ViaSat Inc (VSAT)

Solvency ratios

Mar 31, 2025 Mar 31, 2024 Mar 31, 2023 Mar 31, 2022 Mar 31, 2021
Debt-to-assets ratio 0.00 0.00 0.00 0.00 0.00
Debt-to-capital ratio 0.00 0.00 0.00 0.00 0.00
Debt-to-equity ratio 0.00 0.00 0.00 0.00 0.00
Financial leverage ratio 3.39 3.25 2.02 2.43 2.27

ViaSat Inc's solvency ratios indicate a strong financial position with consistent low levels of debt relative to assets, capital, and equity over the years. The Debt-to-assets ratio, Debt-to-capital ratio, and Debt-to-equity ratio are all at 0.00, reflecting the company's ability to finance its operations primarily through equity rather than debt.

The Financial leverage ratio has shown some variability, increasing from 2.27 in March 31, 2021, to 3.39 in March 31, 2025. While the increase in the financial leverage ratio suggests a higher reliance on debt financing relative to equity, the overall ratio remains at moderate levels, indicating manageable financial risk.

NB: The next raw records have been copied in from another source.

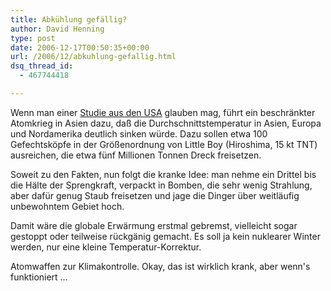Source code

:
 ```yaml
---
title: Abkühlung gefällig?
author: David Henning
type: post
date: 2006-12-17T00:50:35+00:00
url: /2006/12/abkuhlung-gefallig.html
dsq_thread_id:
  - 467744418

---
```

Wenn man einer [Studie aus den USA][1] glauben mag, führt ein beschränkter Atomkrieg in Asien dazu, daß die Durchschnittstemperatur in Asien, Europa und Nordamerika deutlich sinken würde. Dazu sollen etwa 100 Gefechtsköpfe in der Größenordnung von Little Boy (Hiroshima, 15 kt TNT) ausreichen, die etwa fünf Millionen Tonnen Dreck freisetzen.

Soweit zu den Fakten, nun folgt die kranke Idee: man nehme ein Drittel bis die Hälte der Sprengkraft, verpackt in Bomben, die sehr wenig Strahlung, aber dafür genug Staub freisetzen und jage die Dinger über weitläufig unbewohntem Gebiet hoch.

Damit wäre die globale Erwärmung erstmal gebremst, vielleicht sogar gestoppt oder teilweise rückgänig gemacht. Es soll ja kein nuklearer Winter werden, nur eine kleine Temperatur-Korrektur. 

Atomwaffen zur Klimakontrolle. Okay, das ist wirklich krank, aber wenn's funktioniert &#8230;

 [1]: http://www.spiegel.de/wissenschaft/mensch/0,1518,453835,00.html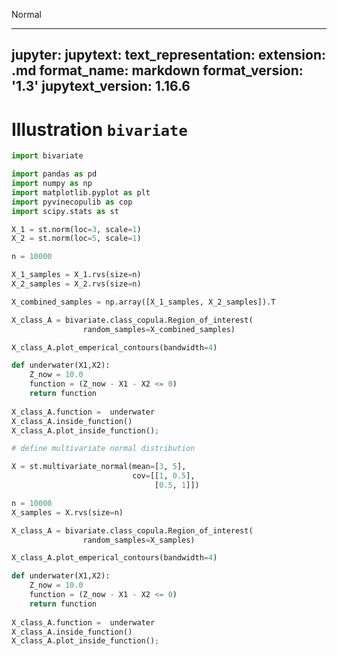 <userStyle>Normal</userStyle>

---
jupyter:
  jupytext:
    text_representation:
      extension: .md
      format_name: markdown
      format_version: '1.3'
      jupytext_version: 1.16.6
---

# Illustration `bivariate`



```python
import bivariate

import pandas as pd
import numpy as np
import matplotlib.pyplot as plt
import pyvinecopulib as cop
import scipy.stats as st
```

```python
X_1 = st.norm(loc=3, scale=1)
X_2 = st.norm(loc=5, scale=1)

n = 10000

X_1_samples = X_1.rvs(size=n)
X_2_samples = X_2.rvs(size=n)

X_combined_samples = np.array([X_1_samples, X_2_samples]).T

X_class_A = bivariate.class_copula.Region_of_interest(
                random_samples=X_combined_samples)

X_class_A.plot_emperical_contours(bandwidth=4)

def underwater(X1,X2):
    Z_now = 10.0
    function = (Z_now - X1 - X2 <= 0)
    return function
  
X_class_A.function =  underwater
X_class_A.inside_function()
X_class_A.plot_inside_function();
```

```python
# define multivariate normal distribution

X = st.multivariate_normal(mean=[3, 5],
                           cov=[[1, 0.5],
                                [0.5, 1]])

n = 10000
X_samples = X.rvs(size=n)

X_class_A = bivariate.class_copula.Region_of_interest(
                random_samples=X_samples)

X_class_A.plot_emperical_contours(bandwidth=4)

def underwater(X1,X2):
    Z_now = 10.0
    function = (Z_now - X1 - X2 <= 0)
    return function
  
X_class_A.function =  underwater
X_class_A.inside_function()
X_class_A.plot_inside_function();

```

Overall, ViaSat Inc's solvency ratios demonstrate a prudent approach to managing its capital structure, with a focus on maintaining a healthy balance between debt and equity to support sustainable growth and financial stability.


Coverage ratios

Mar 31, 2025 Mar 31, 2024 Mar 31, 2023 Mar 31, 2022 Mar 31, 2021
Interest coverage 0.00 -1.98 -5.05 -3.76 -1.41

Interest coverage ratio measures the ability of a company to meet its interest payments on outstanding debt. A higher interest coverage ratio indicates a stronger ability to pay interest expenses. However, negative values suggest that the company is not generating enough operating income to cover its interest expenses.

For ViaSat Inc, the interest coverage has been consistently negative over the past five years, indicating that the company has not been able to cover its interest payments with its operating income. The trend shows a worsening situation from -1.41 in March 2021 to -5.05 in March 2023, before slightly improving to -1.98 in March 2024. Notably, the ratio dropped to 0.00 in March 2025, suggesting that the company's operating income was insufficient to cover its interest expenses for that period.

A consistent negative interest coverage ratio raises concerns about ViaSat Inc's financial health and ability to meet its debt obligations. Investors and creditors may closely monitor this ratio to assess the company's risk of defaulting on its debt payments. It is crucial for the company to improve its profitability and cash flow generation to enhance its ability to service its debt in the future.